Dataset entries
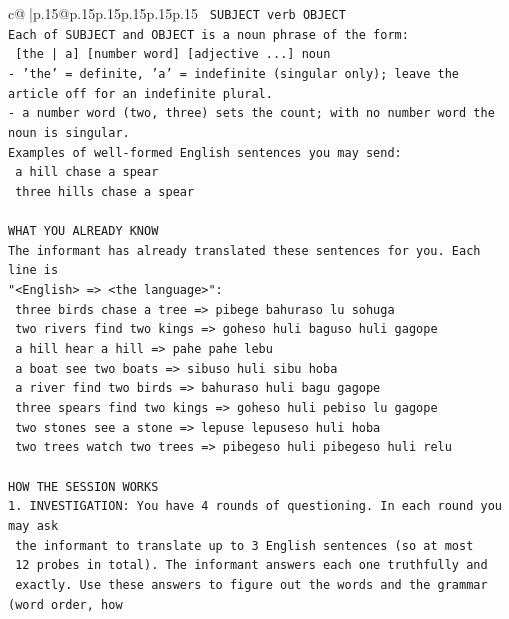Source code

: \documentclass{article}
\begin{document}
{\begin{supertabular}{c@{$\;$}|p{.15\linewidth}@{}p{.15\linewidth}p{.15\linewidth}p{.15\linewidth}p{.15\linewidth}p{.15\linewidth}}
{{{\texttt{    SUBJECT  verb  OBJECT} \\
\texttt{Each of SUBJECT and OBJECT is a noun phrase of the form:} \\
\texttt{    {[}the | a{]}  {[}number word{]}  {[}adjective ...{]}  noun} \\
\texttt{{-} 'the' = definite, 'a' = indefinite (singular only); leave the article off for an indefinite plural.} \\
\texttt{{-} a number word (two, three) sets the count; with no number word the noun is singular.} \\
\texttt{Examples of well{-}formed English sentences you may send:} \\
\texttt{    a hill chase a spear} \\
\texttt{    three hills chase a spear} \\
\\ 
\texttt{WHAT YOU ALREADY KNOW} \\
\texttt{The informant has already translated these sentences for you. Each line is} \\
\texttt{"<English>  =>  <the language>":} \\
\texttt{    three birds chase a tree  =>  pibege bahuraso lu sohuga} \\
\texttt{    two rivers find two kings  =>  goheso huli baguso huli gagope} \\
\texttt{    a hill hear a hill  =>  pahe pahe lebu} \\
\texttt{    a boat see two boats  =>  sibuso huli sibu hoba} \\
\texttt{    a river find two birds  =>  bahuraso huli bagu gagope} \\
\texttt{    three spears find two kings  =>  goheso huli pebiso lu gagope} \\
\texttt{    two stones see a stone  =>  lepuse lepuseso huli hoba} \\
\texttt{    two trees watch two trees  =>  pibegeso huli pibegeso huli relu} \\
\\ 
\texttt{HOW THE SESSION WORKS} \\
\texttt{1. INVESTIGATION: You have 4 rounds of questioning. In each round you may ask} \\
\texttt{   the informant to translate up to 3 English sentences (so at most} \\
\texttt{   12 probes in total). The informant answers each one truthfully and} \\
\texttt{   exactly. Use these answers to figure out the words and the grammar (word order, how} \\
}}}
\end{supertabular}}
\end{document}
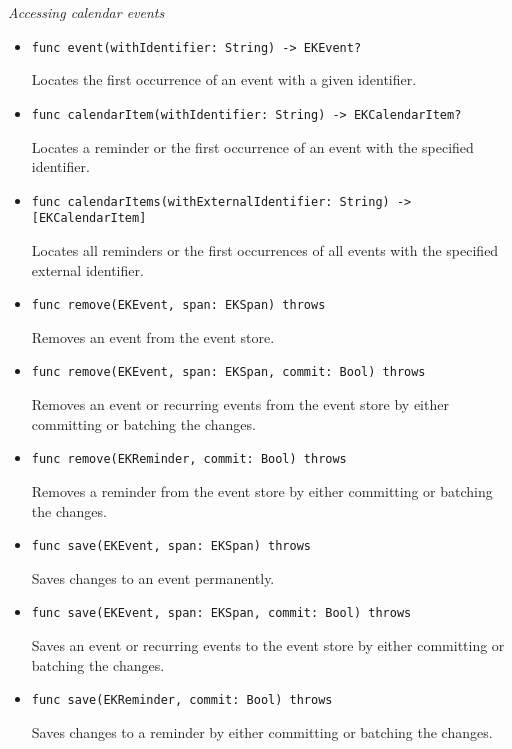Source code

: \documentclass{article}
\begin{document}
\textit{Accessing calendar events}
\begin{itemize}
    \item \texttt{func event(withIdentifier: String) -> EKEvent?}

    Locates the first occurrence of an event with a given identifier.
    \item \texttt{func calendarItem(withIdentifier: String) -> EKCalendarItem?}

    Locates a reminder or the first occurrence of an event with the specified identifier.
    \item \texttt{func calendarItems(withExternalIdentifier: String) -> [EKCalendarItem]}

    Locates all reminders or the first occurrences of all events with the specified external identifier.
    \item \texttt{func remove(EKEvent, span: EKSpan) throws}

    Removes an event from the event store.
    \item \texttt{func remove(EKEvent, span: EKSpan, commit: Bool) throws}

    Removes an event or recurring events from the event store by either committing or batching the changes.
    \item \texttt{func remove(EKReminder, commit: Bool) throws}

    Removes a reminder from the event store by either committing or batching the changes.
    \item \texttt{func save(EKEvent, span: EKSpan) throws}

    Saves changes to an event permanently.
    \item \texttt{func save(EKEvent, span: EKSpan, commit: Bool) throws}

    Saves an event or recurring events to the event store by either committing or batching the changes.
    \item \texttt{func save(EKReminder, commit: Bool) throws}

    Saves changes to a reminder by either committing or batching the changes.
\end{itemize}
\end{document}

_TASK STATEMENT:_ How many lines of the data include the word "chase"? Reply with the number and nothing else.

_RESULT:_ 3